Saved entries →
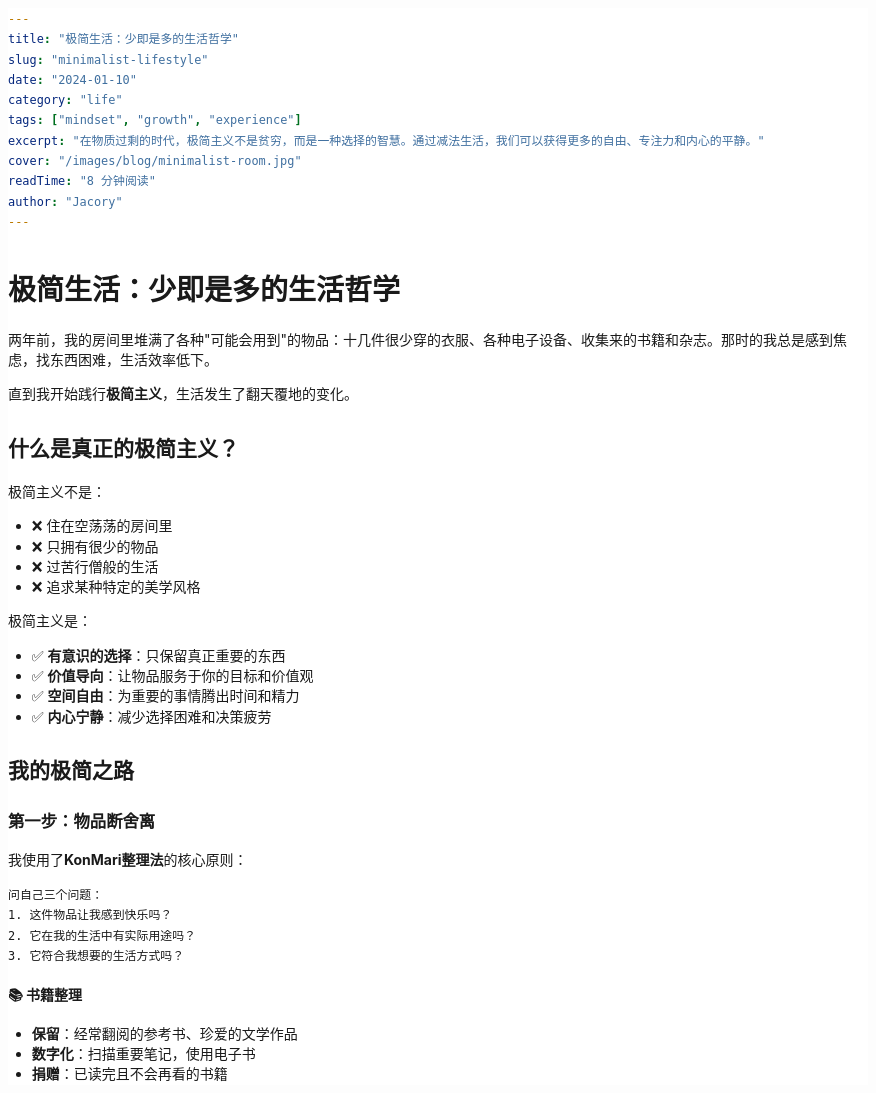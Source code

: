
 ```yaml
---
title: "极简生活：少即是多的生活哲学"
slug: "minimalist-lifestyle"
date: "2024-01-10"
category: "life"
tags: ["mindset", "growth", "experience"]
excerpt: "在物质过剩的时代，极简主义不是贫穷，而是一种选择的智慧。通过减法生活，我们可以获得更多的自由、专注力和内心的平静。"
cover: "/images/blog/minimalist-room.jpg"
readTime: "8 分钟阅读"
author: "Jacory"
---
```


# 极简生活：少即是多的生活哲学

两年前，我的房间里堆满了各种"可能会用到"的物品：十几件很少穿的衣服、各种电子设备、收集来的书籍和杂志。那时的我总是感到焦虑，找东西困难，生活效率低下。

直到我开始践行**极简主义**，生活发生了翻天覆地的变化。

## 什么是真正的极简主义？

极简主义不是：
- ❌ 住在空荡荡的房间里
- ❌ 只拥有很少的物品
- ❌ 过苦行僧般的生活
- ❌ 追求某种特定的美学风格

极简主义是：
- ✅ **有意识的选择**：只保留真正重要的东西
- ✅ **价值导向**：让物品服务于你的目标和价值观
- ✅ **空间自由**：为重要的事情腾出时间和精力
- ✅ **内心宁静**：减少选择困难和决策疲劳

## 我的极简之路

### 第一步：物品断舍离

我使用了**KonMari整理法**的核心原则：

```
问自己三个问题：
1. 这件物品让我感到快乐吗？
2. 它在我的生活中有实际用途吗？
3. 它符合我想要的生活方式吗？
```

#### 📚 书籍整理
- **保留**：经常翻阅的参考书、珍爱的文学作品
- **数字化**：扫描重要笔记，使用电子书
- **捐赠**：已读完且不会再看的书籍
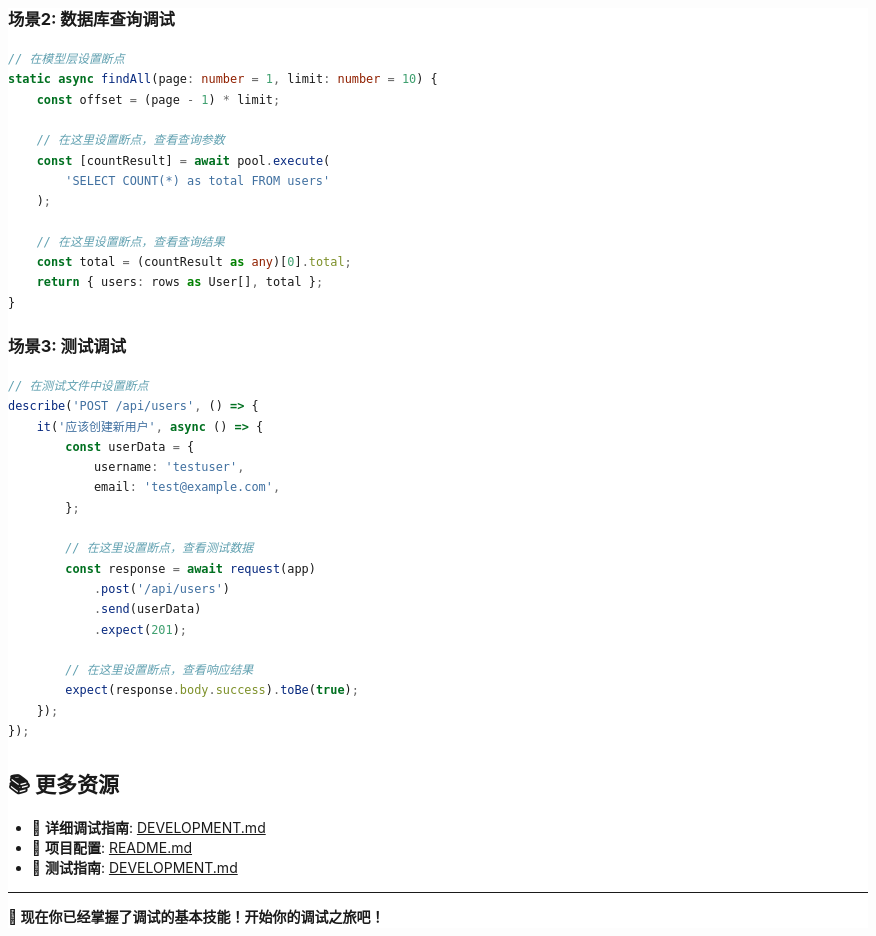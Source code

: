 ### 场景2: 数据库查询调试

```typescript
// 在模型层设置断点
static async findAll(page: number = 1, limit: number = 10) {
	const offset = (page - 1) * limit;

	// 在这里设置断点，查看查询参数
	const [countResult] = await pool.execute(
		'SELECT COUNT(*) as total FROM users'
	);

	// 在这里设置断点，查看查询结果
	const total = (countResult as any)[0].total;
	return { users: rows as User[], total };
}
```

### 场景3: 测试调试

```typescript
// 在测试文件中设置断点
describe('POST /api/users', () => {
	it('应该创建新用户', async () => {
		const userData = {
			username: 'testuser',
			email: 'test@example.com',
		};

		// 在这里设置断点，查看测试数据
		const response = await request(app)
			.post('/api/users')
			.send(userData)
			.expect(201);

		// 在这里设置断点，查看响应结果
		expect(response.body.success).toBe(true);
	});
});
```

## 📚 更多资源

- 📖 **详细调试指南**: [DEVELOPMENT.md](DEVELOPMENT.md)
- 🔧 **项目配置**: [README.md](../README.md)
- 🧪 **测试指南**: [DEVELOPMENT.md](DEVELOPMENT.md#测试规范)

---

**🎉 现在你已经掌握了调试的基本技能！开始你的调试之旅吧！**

TASK TO CARRY OUT →
All lines from the one containing "### 场景3: 测试调试" through the end of the data, and no others, are to be given again word for word.

WRITTEN SOLUTION →
### 场景3: 测试调试

```typescript
// 在测试文件中设置断点
describe('POST /api/users', () => {
	it('应该创建新用户', async () => {
		const userData = {
			username: 'testuser',
			email: 'test@example.com',
		};

		// 在这里设置断点，查看测试数据
		const response = await request(app)
			.post('/api/users')
			.send(userData)
			.expect(201);

		// 在这里设置断点，查看响应结果
		expect(response.body.success).toBe(true);
	});
});
```

## 📚 更多资源

- 📖 **详细调试指南**: [DEVELOPMENT.md](DEVELOPMENT.md)
- 🔧 **项目配置**: [README.md](../README.md)
- 🧪 **测试指南**: [DEVELOPMENT.md](DEVELOPMENT.md#测试规范)

---

**🎉 现在你已经掌握了调试的基本技能！开始你的调试之旅吧！**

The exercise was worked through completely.